Robotics, Screener fortify sequencing

While data volume is an issue for any company in the drug discovery business, it's frequently true that the bigger the organization, the bigger the data issue. And that is nowhere more true than at the Broad Institute of Harvard and MIT, currently at work on the Molecular Libraries and Imaging Initiative funded by the National Institute of Health (NIH). Under the initiative, Broad researchers are performing high-throughput biological studies of diverse small molecules, generating volumes of next-generation sequencing data.

It's a continual challenge, says Dave DeCaprio, associate director for the chemical biology platform. "The amount of sequence data grows four- to eight-fold every 18 months--much faster than storage is increasing," he says. "You have to figure out what's most important and find a way to keep 99 percent of the information with 10 percent of the storage."

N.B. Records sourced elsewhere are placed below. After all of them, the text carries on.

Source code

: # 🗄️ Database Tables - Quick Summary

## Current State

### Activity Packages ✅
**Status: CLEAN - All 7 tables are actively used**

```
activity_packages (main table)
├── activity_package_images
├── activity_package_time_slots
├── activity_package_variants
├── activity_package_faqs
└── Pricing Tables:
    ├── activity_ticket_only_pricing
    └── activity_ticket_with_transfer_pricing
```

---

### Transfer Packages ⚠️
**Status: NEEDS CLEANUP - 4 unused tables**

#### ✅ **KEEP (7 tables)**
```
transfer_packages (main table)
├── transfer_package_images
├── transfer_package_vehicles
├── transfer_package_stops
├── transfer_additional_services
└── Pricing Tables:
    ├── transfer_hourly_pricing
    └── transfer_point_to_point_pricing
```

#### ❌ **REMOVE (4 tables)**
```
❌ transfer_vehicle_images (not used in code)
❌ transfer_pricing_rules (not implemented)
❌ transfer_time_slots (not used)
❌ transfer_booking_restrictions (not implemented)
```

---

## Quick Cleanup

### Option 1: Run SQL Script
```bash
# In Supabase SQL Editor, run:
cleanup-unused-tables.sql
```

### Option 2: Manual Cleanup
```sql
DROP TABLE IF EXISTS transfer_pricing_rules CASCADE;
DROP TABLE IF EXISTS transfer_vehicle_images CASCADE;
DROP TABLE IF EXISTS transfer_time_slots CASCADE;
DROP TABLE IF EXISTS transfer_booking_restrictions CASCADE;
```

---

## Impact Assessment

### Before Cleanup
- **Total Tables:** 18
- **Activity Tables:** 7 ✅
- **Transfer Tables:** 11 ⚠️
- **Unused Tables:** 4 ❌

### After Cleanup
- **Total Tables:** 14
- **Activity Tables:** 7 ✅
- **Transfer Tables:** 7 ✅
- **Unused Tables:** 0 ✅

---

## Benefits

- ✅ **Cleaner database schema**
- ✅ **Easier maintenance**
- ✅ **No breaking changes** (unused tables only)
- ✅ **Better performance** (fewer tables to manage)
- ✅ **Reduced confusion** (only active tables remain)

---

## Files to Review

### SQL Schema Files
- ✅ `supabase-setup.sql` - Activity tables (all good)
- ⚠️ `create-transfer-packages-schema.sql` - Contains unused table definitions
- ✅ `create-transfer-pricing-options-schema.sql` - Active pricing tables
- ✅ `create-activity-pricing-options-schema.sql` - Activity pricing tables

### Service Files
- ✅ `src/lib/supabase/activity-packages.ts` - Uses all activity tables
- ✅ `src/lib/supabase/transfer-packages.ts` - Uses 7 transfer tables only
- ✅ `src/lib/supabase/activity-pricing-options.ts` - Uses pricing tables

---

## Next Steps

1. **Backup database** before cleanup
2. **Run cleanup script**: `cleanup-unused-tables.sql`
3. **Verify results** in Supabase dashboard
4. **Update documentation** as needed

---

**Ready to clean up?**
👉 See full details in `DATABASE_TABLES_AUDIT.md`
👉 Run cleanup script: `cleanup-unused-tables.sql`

The Broad uses an Oracle database infrastructure for high-throughput screening and sequencing. It is now building up its infrastructure to keep pace with experiments being driven by its laboratory information management system. The experiments are executed via five newly installed automated robotics systems; data are captured and pushed into software for automated high-throughput and high-content screening of small molecules.

The solution is Screener from Genedata, and the company announced its placement with the Broad last week.

"We're screening upwards of 50 assays and analyzing more than 20 million wells of screening data," says DeCaprio. His team is using Screener's Assay Analyzer and Condoseo modules. Assay Analyzer captures data from plate readers and processes them based on predefined business rules. Condoseo fits thousands of dose-response curves within minutes for IC50 determination in validation and assay panel screens. According to DeCaprio, screening campaigns that once took several weeks to execute can now be done in days.